As long as the following rules of conduct are followed, the risk of infection can be almost completely reduced:

  1. Avoid eye-hand contact.

  2. Frequent and careful hand washing: hold hands under running water, 20-30 seconds rub with soap, rinse thoroughly.
    Especially before and after touching the eyes!

  3. Strict separation of towels, washcloths etc.

  4. Eye ointments and drops may only be used by one person.

  5. No eye makeup (mascara, kohl pencil, etc.).

  6. Avoid contact lenses.

Course of a stye

What is the course of a stye?

After the pus has broken through and the stye (hordeolum) has completely emptied, the symptoms in most cases go away very quickly.

How long is the duration of a stye?

The stye (hordeolum) is usually a fairly harmless bacterial infection. If there are no complications and the pathogen does not spread further, it usually heals on its own.

As the disease progresses, the eyelids are initially swollen and reddened. This can develop within a few days. In most cases, the accumulation of pus then opens up on its own. Usually this happens after about 3 to 6 days.

If strict hygiene is observed and the avoidance of further spread of the pathogens located in the pus, the stye heals without complications. If the bacteria are transferred to the eyeball or the conjunctiva, however, more extensive inflammation can occur and the course of the disease is much more protracted. In addition, with a weakened immune system, several grains of barley can develop in a row, which can also delay the healing process.

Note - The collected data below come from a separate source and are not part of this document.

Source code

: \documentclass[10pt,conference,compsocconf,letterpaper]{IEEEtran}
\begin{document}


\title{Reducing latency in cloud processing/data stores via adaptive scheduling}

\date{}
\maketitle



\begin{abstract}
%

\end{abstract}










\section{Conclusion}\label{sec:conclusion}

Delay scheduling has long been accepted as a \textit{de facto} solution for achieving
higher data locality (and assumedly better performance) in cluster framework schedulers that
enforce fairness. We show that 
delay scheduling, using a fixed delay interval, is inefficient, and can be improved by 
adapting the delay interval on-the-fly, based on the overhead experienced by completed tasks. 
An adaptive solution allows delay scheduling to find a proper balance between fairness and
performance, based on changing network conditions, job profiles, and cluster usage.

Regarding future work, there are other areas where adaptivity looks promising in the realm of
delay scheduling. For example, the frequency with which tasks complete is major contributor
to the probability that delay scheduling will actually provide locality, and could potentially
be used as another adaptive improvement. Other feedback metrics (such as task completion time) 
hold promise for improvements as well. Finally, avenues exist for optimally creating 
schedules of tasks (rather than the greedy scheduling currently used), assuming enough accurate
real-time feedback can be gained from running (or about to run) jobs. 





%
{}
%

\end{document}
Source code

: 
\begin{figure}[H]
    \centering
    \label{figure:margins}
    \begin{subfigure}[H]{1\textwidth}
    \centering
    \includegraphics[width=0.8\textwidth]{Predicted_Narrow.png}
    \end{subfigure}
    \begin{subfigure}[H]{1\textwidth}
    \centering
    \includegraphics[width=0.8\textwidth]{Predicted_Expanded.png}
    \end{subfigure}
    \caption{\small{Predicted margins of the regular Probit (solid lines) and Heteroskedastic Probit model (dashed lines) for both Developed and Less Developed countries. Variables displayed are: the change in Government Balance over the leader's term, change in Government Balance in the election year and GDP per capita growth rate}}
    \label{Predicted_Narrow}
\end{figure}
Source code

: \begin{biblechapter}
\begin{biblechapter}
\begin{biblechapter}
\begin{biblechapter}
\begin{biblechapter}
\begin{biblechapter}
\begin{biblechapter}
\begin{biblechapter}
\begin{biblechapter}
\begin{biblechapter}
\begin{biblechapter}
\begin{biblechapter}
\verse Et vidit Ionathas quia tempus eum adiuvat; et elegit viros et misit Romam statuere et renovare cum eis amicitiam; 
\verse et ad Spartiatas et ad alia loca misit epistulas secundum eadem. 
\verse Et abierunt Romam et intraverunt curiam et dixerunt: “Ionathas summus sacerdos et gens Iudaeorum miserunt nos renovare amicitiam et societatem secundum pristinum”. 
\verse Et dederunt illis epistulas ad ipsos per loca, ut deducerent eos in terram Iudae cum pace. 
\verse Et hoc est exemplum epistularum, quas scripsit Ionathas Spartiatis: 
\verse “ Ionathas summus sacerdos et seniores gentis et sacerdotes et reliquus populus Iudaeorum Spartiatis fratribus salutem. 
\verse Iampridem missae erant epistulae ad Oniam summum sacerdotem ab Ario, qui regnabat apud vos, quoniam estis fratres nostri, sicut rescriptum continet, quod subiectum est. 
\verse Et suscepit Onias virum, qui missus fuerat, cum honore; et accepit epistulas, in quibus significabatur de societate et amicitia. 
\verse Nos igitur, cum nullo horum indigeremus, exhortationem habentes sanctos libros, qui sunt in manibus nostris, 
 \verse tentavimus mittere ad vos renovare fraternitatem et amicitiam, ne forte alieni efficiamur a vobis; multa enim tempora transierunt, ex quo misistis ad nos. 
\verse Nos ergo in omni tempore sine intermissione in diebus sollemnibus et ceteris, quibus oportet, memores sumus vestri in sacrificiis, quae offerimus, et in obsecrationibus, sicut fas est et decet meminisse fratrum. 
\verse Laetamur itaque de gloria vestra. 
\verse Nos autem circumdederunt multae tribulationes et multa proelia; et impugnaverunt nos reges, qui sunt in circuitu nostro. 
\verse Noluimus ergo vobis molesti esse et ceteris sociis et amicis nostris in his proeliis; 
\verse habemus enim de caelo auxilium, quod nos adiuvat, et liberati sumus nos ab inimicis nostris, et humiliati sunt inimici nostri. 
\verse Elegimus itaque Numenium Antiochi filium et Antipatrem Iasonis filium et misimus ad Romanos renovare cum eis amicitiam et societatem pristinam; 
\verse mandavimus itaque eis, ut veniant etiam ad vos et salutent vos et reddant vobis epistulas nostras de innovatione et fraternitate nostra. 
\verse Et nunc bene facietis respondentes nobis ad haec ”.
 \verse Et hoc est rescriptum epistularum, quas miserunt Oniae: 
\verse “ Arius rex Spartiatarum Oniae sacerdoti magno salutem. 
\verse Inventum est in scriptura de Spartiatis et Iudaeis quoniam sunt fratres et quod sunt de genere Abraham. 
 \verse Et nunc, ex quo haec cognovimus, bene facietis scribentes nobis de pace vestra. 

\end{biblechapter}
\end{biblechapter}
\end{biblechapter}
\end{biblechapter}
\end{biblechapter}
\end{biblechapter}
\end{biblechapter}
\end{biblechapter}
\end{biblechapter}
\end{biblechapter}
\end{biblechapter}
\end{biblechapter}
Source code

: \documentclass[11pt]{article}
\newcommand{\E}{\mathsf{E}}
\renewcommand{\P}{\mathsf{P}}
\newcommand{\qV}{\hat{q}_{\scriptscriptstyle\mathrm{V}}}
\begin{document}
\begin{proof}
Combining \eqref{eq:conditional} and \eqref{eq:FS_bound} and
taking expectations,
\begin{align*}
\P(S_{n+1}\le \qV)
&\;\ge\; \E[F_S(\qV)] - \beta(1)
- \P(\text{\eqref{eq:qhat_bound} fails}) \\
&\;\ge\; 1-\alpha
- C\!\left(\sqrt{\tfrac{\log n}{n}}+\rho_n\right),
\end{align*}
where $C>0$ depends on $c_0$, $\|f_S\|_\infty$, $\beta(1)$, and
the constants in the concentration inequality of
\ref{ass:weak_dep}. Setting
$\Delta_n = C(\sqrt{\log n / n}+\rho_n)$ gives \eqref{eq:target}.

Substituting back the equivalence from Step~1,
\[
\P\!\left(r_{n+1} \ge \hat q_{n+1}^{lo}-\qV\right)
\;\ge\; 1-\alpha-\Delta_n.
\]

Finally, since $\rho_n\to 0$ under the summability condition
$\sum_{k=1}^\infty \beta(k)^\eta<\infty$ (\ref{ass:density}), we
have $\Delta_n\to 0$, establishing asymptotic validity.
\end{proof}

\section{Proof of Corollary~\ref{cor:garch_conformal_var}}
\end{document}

What is the prognosis for a stye?

Usually, a stye will heal completely without any problem.

However, if left untreated, chronic inflammation of the affected glands can develop over time.

In such cases a so-called hailstone (Chalazion) visible in the upper or lower eyelid.
As a rule, the hailstone cannot be moved, is very firm and, in contrast to the stye, is completely painless!
Most of the hailstones have to be removed surgically.

In some disease courses, the infection attacks surrounding regions, such as the conjunctiva (conjunctivitis: conjunctivitis) or, very rarely, the eye socket (orbit).

If the disease recurs frequently, an underlying disease (e.g. diabetes mellitus) should be excluded.

Further questions about stye

Why do children have stye more often?

In children it comes to the development of a stye much more often than in adults. This is due to the child's immune system, which is not yet fully developed. The bacteria can settle on the eyelid more easily and cause a purulent inflammation.

The risk of infection and the spread of the pathogen is also increased in children, as they often rub their eyes with their hands and the bacteria can be passed on. In these cases it is particularly important to pay close attention to hygiene and to use your own towels and washcloths within a family. In no case should the stye itself be opened.

Since a stye is contagious, care should be taken in kindergarten or school to ensure that hands are washed regularly and that the pathogen is prevented from spreading. The child should be presented to a pediatrician who will decide whether the child can visit public institutions and whether an antibiotic may be necessary to fight the bacteria. Antibiotics are used in the form of eye drops or eye ointments. Irradiation with red light can also help to positively influence the course of the disease, since it accelerates the self-opening of the stye.